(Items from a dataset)
────────────────

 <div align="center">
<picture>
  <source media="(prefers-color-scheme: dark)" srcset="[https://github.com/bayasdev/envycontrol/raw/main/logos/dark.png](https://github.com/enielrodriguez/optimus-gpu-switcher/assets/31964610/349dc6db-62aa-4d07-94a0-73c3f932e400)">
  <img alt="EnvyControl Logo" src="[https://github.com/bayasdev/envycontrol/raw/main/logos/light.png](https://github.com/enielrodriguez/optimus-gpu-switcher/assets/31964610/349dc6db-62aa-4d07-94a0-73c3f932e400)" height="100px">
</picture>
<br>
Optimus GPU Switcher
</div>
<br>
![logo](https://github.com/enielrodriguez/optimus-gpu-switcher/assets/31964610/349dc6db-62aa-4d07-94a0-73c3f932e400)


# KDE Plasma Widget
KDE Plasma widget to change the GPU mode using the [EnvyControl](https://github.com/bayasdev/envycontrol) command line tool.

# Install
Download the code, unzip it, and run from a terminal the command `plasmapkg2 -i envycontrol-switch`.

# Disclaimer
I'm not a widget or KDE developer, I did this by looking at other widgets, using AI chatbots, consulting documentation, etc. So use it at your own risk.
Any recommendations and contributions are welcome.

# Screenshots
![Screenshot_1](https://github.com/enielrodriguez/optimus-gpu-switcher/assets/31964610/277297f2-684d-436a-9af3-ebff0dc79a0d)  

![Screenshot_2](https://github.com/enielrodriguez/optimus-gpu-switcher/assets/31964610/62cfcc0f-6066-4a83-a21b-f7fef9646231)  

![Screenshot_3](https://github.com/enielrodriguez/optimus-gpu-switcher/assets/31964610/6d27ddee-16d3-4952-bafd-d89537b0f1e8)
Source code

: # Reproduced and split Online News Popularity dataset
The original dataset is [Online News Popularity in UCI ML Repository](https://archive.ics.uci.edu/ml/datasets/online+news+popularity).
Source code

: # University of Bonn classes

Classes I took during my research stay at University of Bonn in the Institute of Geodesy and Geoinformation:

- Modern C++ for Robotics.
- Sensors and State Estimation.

────────────────

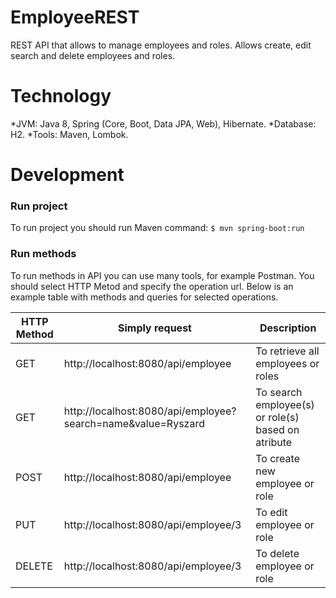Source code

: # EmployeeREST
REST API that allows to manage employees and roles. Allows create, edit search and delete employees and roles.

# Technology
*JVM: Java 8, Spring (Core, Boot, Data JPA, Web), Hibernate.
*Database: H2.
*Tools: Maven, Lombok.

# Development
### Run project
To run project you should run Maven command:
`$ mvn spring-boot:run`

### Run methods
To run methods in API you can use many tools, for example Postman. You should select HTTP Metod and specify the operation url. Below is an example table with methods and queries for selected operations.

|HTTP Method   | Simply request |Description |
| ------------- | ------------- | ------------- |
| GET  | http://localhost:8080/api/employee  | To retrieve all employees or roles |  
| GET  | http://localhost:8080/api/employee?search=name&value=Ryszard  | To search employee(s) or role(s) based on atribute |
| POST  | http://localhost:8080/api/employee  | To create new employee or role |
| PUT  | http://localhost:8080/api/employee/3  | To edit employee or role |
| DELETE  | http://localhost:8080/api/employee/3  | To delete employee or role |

────────────────

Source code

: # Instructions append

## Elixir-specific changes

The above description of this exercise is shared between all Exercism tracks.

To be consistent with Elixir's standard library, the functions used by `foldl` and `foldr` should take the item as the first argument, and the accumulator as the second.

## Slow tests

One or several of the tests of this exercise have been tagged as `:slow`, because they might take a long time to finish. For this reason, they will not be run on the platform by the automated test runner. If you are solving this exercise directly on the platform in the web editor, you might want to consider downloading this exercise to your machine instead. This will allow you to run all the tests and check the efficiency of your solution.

────────────────

If a line in the records contains the word "localhost", copy it.

| GET  | http://localhost:8080/api/employee  | To retrieve all employees or roles |  
| GET  | http://localhost:8080/api/employee?search=name&value=Ryszard  | To search employee(s) or role(s) based on atribute |
| POST  | http://localhost:8080/api/employee  | To create new employee or role |
| PUT  | http://localhost:8080/api/employee/3  | To edit employee or role |
| DELETE  | http://localhost:8080/api/employee/3  | To delete employee or role |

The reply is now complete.